Involvement of Homeobox Genes in Early Body Plan of Monocot

Momoyo Ito; Yutaka Sato; Makoto Matsuoka    BioScience Center, Nagoya University, Chikusa, Nagoya 464-8601, Japan

I Introduction

The homeobox, which is characterized by conserved DNA sequence of 180 bp, encodes a 60-amino acid protein motif known as the homeodomain (HD). This structure consists of a helix-turn-helix DNA-binding motif, and thus the homeobox genes are thought to function as transcription factors (Gehring et al., 1994a,b; Gehring, 1987; Qian et al., 1989).
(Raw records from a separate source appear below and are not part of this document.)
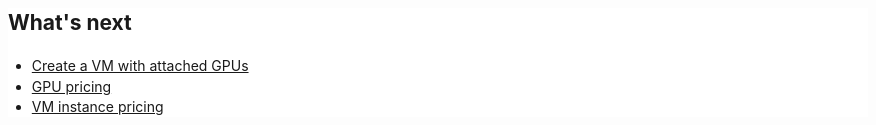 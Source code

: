 ## What's next

-   [Create a VM with attached GPUs](https://cloud.google.com/compute/docs/gpus/create-vm-with-gpus)
-   [GPU pricing](https://cloud.google.com/compute/gpus-pricing)
-   [VM instance pricing](https://cloud.google.com/compute/vm-instance-pricing) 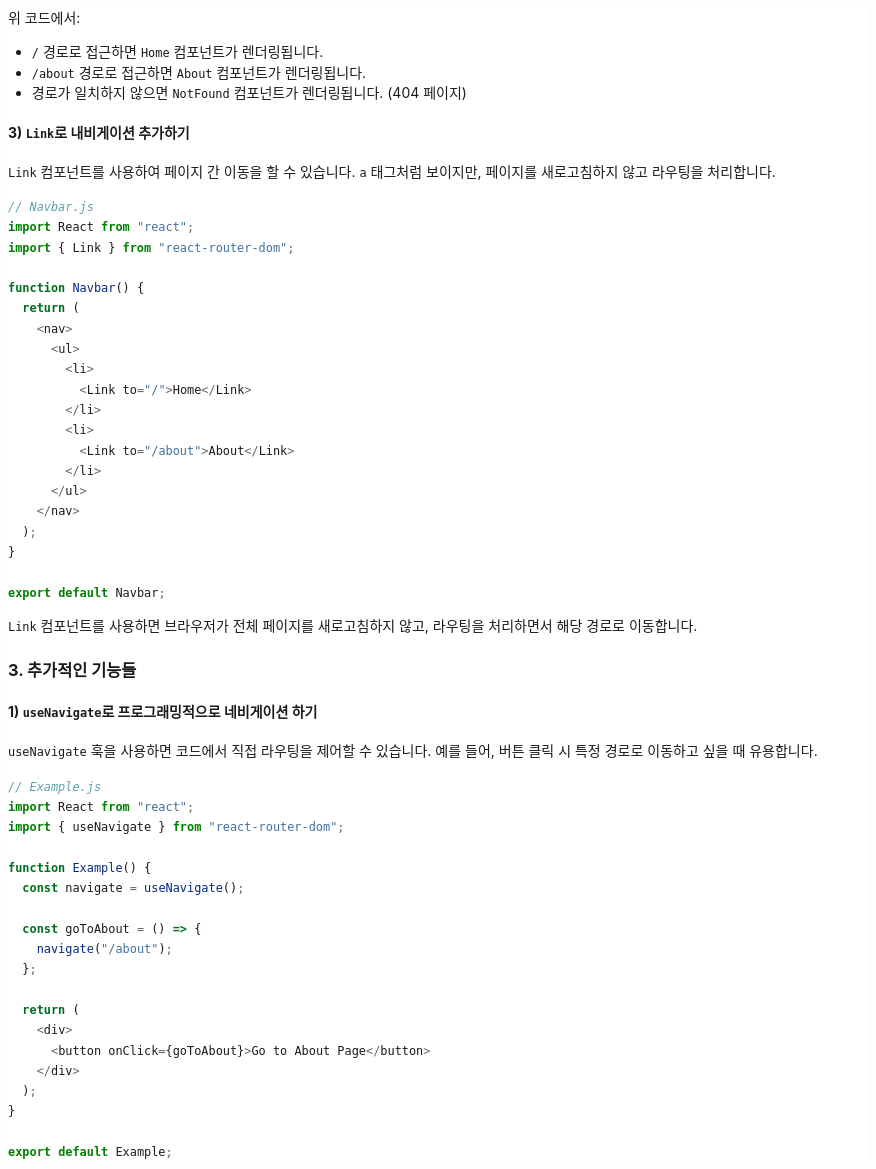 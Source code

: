 위 코드에서:

- `/` 경로로 접근하면 `Home` 컴포넌트가 렌더링됩니다.
- `/about` 경로로 접근하면 `About` 컴포넌트가 렌더링됩니다.
- 경로가 일치하지 않으면 `NotFound` 컴포넌트가 렌더링됩니다. (404 페이지)

#### 3) `Link`로 내비게이션 추가하기

`Link` 컴포넌트를 사용하여 페이지 간 이동을 할 수 있습니다. `a` 태그처럼 보이지만, 페이지를 새로고침하지 않고 라우팅을 처리합니다.

```js
// Navbar.js
import React from "react";
import { Link } from "react-router-dom";

function Navbar() {
  return (
    <nav>
      <ul>
        <li>
          <Link to="/">Home</Link>
        </li>
        <li>
          <Link to="/about">About</Link>
        </li>
      </ul>
    </nav>
  );
}

export default Navbar;
```

`Link` 컴포넌트를 사용하면 브라우저가 전체 페이지를 새로고침하지 않고, 라우팅을 처리하면서 해당 경로로 이동합니다.

### 3. 추가적인 기능들

#### 1) `useNavigate`로 프로그래밍적으로 네비게이션 하기

`useNavigate` 훅을 사용하면 코드에서 직접 라우팅을 제어할 수 있습니다. 예를 들어, 버튼 클릭 시 특정 경로로 이동하고 싶을 때 유용합니다.

```js
// Example.js
import React from "react";
import { useNavigate } from "react-router-dom";

function Example() {
  const navigate = useNavigate();

  const goToAbout = () => {
    navigate("/about");
  };

  return (
    <div>
      <button onClick={goToAbout}>Go to About Page</button>
    </div>
  );
}

export default Example;
```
Homeobox genes were originally identified in Drosophila homeotic mutants, Antennapedia and bithorax, as the genes that control patterning in Drosophila development (McGinnis et al., 1984; Scott and Weiner, 1984). Since then, homeobox genes have been identified in many evolutionarily distant organisms, including animals, plants, and fungi. In higher plants, many homeobox genes have been found to play important roles in various developmental events, as is the case in animals (Chan et al., 1998).
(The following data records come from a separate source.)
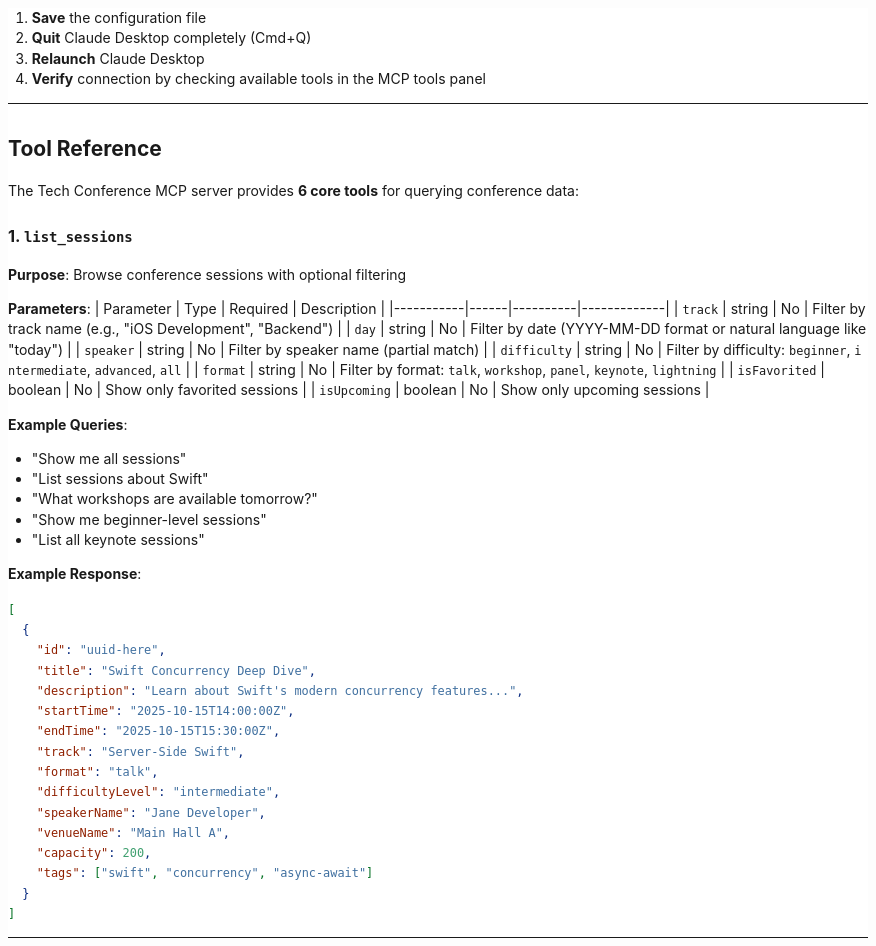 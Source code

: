 1. **Save** the configuration file
2. **Quit** Claude Desktop completely (Cmd+Q)
3. **Relaunch** Claude Desktop
4. **Verify** connection by checking available tools in the MCP tools panel

---

## Tool Reference

The Tech Conference MCP server provides **6 core tools** for querying conference data:

### 1. `list_sessions`

**Purpose**: Browse conference sessions with optional filtering

**Parameters**:
| Parameter | Type | Required | Description |
|-----------|------|----------|-------------|
| `track` | string | No | Filter by track name (e.g., "iOS Development", "Backend") |
| `day` | string | No | Filter by date (YYYY-MM-DD format or natural language like "today") |
| `speaker` | string | No | Filter by speaker name (partial match) |
| `difficulty` | string | No | Filter by difficulty: `beginner`, `intermediate`, `advanced`, `all` |
| `format` | string | No | Filter by format: `talk`, `workshop`, `panel`, `keynote`, `lightning` |
| `isFavorited` | boolean | No | Show only favorited sessions |
| `isUpcoming` | boolean | No | Show only upcoming sessions |

**Example Queries**:
- "Show me all sessions"
- "List sessions about Swift"
- "What workshops are available tomorrow?"
- "Show me beginner-level sessions"
- "List all keynote sessions"

**Example Response**:
```json
[
  {
    "id": "uuid-here",
    "title": "Swift Concurrency Deep Dive",
    "description": "Learn about Swift's modern concurrency features...",
    "startTime": "2025-10-15T14:00:00Z",
    "endTime": "2025-10-15T15:30:00Z",
    "track": "Server-Side Swift",
    "format": "talk",
    "difficultyLevel": "intermediate",
    "speakerName": "Jane Developer",
    "venueName": "Main Hall A",
    "capacity": 200,
    "tags": ["swift", "concurrency", "async-await"]
  }
]
```

---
Angiosperms are subdivided into two classes: dicotyledonous (dicot) and monocotyledonous (monocot) plants. Arabidopsis is commonly used as a model plant of dicots, and maize and rice are used as model plants of monocots. Many molecular and genetic studies using these model plants have revealed the existence of mutually orthologous genes in the dicot and monocot genomes, and they are thought to share essentially common mechanisms for each phenomenon, including various developmental events. On the other hand, there are also many morphological differences between monocots and dicots, and these should be reflected in some differences in the developmental mechanisms. In this review, we first describe the general characteristics of plant homeobox genes and the involvement of homeobox (mainly knox) genes in early development of monocots. Particular attention is then given to the morphological differences in embryogenesis between monocots and dicots.

II Plant Homeobox Genes

A Characteristics of the Plant Homeobox Gene Family

The first homeobox gene to be identified in plants was KNOTTED1 (KN1) from the maize Knotted1 (Kn1) mutant (Vollbrecht et al., 1991). Leaf blades of the Kn1 mutant exhibit abnormal arrangements of the lateral veins, sporadic outgrowths called knots, and ligule displacements. Kn1 is a dominant mutant, caused by ectopic expression of KN1 in leaves, that results in the disorganization of the developmental program of leaf blades (Table I) (Smith and Hake, 1994). Subsequent to the cloning of the KN1 gene from maize, many plant homeobox genes have been isolated from various plant species using library screening with previously identified gene or degenerate oligonucleotides deduced from HDs as probes (Ruberti et al., 1991; Mattsson et al., 1992; Schena and Davis, 1992, 1994; Carabelli et al., 1993; Gonzalez and Chan, 1993; Matsuoka et al., 1993; Boivin et al., 1994; Chan and Gonzalez, 1994; Feng and Kung, 1994; Kerstetter et al., 1994; Lincoln et al., 1994; Ma et al., 1994; Soderman et al., 1994; Baima et al., 1995; Dockx et al., 1995; Kawahara et al., 1995; Meissner and Theres, 1995; Tamaoki et al., 1995, 1997; Di Cristina et al., 1996; Granger et al., 1996; Hareven et al., 1996; Lu et al., 1996; Serikawa et al., 1996; Gonzalez et al., 1997; Meijer et al., 1997; Valle et al., 1997; Watillon et al., 1997; Janssen et al., 1998; Sato et al., 1998; Sentoku et al., 1998, 1999; Nishimura et al., 1999; Ingram et al., 2000), differential screening (Nadeau et al., 1996; Tornero et al., 1996; Ingram et al., 1999; Dong et al., 2000), mutant based cloning (Table I) (Rerie et al., 1994; Müller et al., 1995; Reiser et al., 1995; Schneeberger et al., 1995; Long et al., 1996; Chen et al., 1997; Muehlbauer et al., 1997;Parnis et al., 1997; Mayer et al., 1998; Kubo et al., 1999), and other methods (Bellmann and Werr, 1992; Schindler et al., 1993; Korfhage et al., 1994; Klinge et al., 1996). On the basis of sequence similarities in their HDs and the presence of additional distinctive domains outside of the HD, plant homeobox genes are subdivided into several families: knox, HD-ZIP, glabra2, PHD-finger, BELL1, and WUSCHEL-type (Chan et al., 1998). The characteristic structure and functions of each of these plant homeobox gene families are described below (Fig. 1).